Start of Block

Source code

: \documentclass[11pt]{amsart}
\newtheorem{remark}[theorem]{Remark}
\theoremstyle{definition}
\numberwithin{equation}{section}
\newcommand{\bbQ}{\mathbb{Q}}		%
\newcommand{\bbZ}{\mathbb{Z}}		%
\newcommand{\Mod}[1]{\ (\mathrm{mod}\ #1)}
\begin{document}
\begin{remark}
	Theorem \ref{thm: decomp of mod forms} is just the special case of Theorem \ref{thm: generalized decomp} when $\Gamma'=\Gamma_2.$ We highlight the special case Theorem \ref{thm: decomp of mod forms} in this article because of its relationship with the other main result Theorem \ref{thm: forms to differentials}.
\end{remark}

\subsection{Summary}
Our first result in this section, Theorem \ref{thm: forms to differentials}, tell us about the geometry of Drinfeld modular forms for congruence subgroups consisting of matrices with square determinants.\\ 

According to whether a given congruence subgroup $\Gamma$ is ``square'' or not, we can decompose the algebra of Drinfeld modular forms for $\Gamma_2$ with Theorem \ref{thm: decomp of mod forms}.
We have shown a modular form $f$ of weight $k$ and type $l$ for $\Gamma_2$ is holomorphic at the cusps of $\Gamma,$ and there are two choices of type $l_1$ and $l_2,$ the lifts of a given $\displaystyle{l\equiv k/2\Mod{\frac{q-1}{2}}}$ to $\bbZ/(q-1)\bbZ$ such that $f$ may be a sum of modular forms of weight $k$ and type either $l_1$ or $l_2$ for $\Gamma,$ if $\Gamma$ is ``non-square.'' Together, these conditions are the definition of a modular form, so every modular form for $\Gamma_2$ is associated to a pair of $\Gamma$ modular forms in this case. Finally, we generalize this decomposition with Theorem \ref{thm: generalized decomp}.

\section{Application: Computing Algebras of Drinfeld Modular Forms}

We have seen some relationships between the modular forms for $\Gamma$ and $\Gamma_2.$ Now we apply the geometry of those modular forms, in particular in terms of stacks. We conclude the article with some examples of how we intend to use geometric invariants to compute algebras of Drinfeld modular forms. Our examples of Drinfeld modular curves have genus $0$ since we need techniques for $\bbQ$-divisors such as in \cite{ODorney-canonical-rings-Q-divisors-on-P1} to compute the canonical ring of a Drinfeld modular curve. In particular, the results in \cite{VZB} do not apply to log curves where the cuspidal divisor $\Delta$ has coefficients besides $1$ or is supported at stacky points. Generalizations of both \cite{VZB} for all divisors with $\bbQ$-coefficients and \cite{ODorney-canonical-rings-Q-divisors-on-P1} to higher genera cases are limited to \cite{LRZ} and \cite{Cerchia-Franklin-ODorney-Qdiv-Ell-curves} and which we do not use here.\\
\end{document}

End of Block

▶ [Your task]
Working through the entries above, copy every line in which "definition" is found.

▶ [Completed task]
\theoremstyle{definition}
We have shown a modular form $f$ of weight $k$ and type $l$ for $\Gamma_2$ is holomorphic at the cusps of $\Gamma,$ and there are two choices of type $l_1$ and $l_2,$ the lifts of a given $\displaystyle{l\equiv k/2\Mod{\frac{q-1}{2}}}$ to $\bbZ/(q-1)\bbZ$ such that $f$ may be a sum of modular forms of weight $k$ and type either $l_1$ or $l_2$ for $\Gamma,$ if $\Gamma$ is ``non-square.'' Together, these conditions are the definition of a modular form, so every modular form for $\Gamma_2$ is associated to a pair of $\Gamma$ modular forms in this case. Finally, we generalize this decomposition with Theorem \ref{thm: generalized decomp}.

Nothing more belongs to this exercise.